When Nethea went to the dentist for a check up, he asked her to do a TV ad for his office with her “big horse teeth”. At first, she thought this was just another tasteless joke that she was ugly. It was not – her big teeth were healthy, a great asset, and a lucrative advertising tool for him.

When she was downsized from her investment job, on a whim she submitted camera pictures of herself for a TV show that was looking for forty year-old women with a healthy natural look and wellness concerns. No one was more natural than her – although her hair had endured endless trials with products, her skin had not: she grew up in a world where makeup was designed and created for white skin. She had black skin, so she had no “makeup look.” They liked her look, her natural ease with the camera, the intelligence of her appearance, and she was hired for a daily TV show viewed by millions of Americans.

Thea at 44 on stage

Now, the “ugly duckling” does TV advertisements for dentists and TV shows for skin care products, and feels all right and very feminine… with natural tight coily and short hair.

Reflecting on how her looks have lead her on a 180 degree shift in course, she thinks the trigger was her former boyfriend’s authentic reaction of being perplexed that a black woman would think being black is ugly. He was the first person she met who had not bought into the social norm that Eurocentric of Anglicized beauty was superior to black beauty. He did not see her blackness as a fetish, a novelty or a liability. This played a role in liberating her from some racial pressures and taught her to embrace what she has. This is absolutely new territory to her – with less internalized racism, she feels less racial self loathing and doesn’t feel ugly. She has been able to put aside the reflex of having to put white people at ease in front of her black skin and kinky hair.  She is simply a middle aged professional woman ready to tackle the world.
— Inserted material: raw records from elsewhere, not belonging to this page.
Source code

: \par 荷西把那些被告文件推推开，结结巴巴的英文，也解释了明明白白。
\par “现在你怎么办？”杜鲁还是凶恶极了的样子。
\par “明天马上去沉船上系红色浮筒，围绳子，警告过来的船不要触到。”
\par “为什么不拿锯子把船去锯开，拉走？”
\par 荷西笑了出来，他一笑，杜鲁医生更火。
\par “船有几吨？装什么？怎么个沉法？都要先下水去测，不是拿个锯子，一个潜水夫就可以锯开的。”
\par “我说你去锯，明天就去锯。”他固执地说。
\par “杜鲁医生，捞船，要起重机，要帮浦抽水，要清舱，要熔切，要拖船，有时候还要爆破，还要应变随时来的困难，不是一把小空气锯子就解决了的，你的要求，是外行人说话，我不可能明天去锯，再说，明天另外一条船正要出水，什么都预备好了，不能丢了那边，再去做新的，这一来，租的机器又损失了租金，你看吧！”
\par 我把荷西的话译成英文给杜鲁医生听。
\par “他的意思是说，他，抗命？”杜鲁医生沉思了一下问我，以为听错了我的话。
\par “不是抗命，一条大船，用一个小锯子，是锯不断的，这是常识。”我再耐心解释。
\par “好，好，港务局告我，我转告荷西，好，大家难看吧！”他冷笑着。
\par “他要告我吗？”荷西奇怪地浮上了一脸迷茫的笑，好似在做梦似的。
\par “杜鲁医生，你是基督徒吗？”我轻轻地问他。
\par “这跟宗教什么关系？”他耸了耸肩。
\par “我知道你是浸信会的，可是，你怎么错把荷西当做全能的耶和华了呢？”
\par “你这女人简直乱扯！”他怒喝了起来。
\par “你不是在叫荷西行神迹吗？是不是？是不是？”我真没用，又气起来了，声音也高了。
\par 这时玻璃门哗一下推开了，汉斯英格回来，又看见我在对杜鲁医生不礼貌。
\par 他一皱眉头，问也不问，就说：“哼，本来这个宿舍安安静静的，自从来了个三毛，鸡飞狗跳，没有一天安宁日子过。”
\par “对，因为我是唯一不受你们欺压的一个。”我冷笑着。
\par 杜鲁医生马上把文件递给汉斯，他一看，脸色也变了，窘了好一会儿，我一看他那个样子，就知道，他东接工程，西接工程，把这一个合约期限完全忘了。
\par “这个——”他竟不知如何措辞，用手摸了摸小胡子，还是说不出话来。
For the first time ever, taking care of her looks is not a battle to be respectable and conforming, but an activity that brings joy, includes a healthy dose of well-deserved vanity and even a career in TV and journalism. If only that teenager who won the Oratorical Competition 25 years ago would have known.
Thea at 39 after cutting off dreadlocks
The “ugly duckling” still does have a hard time believing compliments that she is in fact beautiful. Black and beautiful is still a new concept to many, even the black and beautiful themselves. Even the black, beautiful and brilliant. She still balks when white Manhattan doormen open the door for her, a black woman. But hopefully her new swan-like wingspan will help her fly away from that conflict.